Your task is to show every line in the listing below that includes "area".
Record set Block Start
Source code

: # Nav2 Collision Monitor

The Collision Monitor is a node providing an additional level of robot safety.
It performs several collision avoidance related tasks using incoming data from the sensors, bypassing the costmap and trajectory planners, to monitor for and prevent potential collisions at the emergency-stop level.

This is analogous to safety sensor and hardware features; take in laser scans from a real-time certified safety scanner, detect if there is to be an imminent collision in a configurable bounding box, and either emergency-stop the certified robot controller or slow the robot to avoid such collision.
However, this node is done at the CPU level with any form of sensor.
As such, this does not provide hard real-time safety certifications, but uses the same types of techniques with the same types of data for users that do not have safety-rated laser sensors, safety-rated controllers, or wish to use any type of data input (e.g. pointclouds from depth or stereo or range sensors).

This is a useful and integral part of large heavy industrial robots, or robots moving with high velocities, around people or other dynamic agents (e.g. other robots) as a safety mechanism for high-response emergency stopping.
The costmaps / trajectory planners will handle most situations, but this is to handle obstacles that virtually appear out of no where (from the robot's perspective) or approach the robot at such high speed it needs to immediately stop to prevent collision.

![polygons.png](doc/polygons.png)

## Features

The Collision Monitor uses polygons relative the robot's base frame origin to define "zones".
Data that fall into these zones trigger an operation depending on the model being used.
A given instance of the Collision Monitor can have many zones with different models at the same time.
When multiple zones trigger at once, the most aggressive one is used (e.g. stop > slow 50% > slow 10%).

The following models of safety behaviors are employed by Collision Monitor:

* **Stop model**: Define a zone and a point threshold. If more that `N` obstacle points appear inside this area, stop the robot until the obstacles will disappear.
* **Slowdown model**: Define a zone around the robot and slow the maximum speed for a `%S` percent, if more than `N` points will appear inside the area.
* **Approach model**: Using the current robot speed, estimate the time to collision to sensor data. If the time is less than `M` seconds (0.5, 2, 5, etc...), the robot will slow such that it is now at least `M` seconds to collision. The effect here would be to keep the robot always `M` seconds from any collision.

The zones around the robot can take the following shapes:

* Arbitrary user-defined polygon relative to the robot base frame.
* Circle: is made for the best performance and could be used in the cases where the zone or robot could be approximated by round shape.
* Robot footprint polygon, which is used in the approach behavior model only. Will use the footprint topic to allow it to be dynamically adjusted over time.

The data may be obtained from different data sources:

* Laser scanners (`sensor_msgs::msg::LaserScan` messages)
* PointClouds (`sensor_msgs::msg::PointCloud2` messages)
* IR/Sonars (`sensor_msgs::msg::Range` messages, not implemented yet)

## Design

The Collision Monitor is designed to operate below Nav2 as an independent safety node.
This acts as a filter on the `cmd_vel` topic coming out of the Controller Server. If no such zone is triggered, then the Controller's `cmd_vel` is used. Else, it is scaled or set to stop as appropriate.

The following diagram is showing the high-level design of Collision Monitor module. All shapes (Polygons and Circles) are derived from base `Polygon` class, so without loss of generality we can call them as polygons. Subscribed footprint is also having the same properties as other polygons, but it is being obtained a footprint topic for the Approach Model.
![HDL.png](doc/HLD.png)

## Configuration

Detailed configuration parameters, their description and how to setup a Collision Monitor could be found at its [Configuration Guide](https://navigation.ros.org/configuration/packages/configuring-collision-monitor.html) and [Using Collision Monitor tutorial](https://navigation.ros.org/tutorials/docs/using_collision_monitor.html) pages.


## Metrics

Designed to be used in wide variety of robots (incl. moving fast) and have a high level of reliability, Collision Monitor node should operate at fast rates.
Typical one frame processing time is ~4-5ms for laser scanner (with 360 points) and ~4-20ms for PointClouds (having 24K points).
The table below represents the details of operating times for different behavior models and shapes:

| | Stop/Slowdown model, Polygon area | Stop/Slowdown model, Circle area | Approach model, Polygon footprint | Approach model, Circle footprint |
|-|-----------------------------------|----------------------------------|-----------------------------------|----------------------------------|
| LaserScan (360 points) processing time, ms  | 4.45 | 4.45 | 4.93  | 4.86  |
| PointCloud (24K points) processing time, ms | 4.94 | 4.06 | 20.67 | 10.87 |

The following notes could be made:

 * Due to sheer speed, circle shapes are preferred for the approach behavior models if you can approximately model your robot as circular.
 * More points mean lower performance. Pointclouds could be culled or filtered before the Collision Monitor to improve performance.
Record set Block End
Solved problem:
* **Stop model**: Define a zone and a point threshold. If more that `N` obstacle points appear inside this area, stop the robot until the obstacles will disappear.
* **Slowdown model**: Define a zone around the robot and slow the maximum speed for a `%S` percent, if more than `N` points will appear inside the area.
| | Stop/Slowdown model, Polygon area | Stop/Slowdown model, Circle area | Approach model, Polygon footprint | Approach model, Circle footprint |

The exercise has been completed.